今他国でも非常に注目されており、下着やドレス、さらには普段使うタオルやシーツなどにも活用されております。他国からの輸入量も大幅に増えており、今急ピッチで製造を増やしております。
ぜひアラバシア王国でも、取り入れていただけると嬉しいですわ」
「もちろんですわ、ねえ、お兄様」
「そうだね、この生地、とても触り心地がいい。昨日のシーツもタオルも、この生地が使われていたのだよね。あんなに肌触りが良い素材がこの国にはあるのかと、驚愕しました。ぜひ輸入を検討させていただきます」
「ありがとうございます。では次は、こちらへどうぞ」
案内するところ全てに興味を示してくれる、アラバシア王国の殿下たち。案内する方も、つい熱が入ってしまう。
真剣に説明を聞くアラン殿下とアイリ殿下を見ていると、本当に貿易の事を真剣に考えてくれているのだろうと思える。
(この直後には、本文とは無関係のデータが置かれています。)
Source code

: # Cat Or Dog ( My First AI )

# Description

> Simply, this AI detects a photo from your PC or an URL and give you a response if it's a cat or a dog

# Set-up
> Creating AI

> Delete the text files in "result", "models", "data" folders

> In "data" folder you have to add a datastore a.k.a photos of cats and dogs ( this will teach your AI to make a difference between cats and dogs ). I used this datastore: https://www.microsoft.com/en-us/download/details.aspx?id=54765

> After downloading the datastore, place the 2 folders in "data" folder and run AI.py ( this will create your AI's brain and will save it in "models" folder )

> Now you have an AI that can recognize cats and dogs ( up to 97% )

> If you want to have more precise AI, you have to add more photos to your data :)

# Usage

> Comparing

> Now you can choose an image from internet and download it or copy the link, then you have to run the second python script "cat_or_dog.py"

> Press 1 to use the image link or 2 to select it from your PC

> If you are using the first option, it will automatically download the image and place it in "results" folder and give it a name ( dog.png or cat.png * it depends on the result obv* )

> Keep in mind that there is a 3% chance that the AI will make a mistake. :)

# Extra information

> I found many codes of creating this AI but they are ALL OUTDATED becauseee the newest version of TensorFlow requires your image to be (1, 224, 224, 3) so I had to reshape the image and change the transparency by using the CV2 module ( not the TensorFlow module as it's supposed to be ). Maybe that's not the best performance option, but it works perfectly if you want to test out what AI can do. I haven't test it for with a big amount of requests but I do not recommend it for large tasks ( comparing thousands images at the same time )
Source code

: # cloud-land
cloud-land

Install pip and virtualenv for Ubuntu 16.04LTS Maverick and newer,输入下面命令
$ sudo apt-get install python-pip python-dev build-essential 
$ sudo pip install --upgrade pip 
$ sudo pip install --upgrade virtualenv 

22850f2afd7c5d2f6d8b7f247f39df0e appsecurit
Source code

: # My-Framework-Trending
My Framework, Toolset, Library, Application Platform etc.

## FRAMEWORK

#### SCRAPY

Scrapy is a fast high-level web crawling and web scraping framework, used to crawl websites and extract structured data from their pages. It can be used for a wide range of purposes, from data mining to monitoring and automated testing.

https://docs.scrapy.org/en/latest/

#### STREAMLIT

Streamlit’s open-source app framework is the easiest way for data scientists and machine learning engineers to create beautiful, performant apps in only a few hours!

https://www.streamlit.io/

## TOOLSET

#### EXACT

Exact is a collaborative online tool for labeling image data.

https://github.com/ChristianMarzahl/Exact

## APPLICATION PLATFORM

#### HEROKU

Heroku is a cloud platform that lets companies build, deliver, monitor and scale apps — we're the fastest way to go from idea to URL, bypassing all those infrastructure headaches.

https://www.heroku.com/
そもそもこの方たちは、国の代表で来ているのだ。さすがに色恋のせいで、大切な貿易話を水に流すほど愚かではないか。
でも、油断は良くない。一応気を付けないと。
そう思っていたのだが、翌日も、その翌日も2人は真剣に視察をしていた。初日とは別人のように、アイリ殿下はファラオ様に、アラン殿下は私に構わなくなったのだ。
もしかしたら、本当に心を入れ替えてくれたのかもしれない。このまま彼らとの交渉がうまく行き、アラバシア王国と良い関係が築けたらいいな。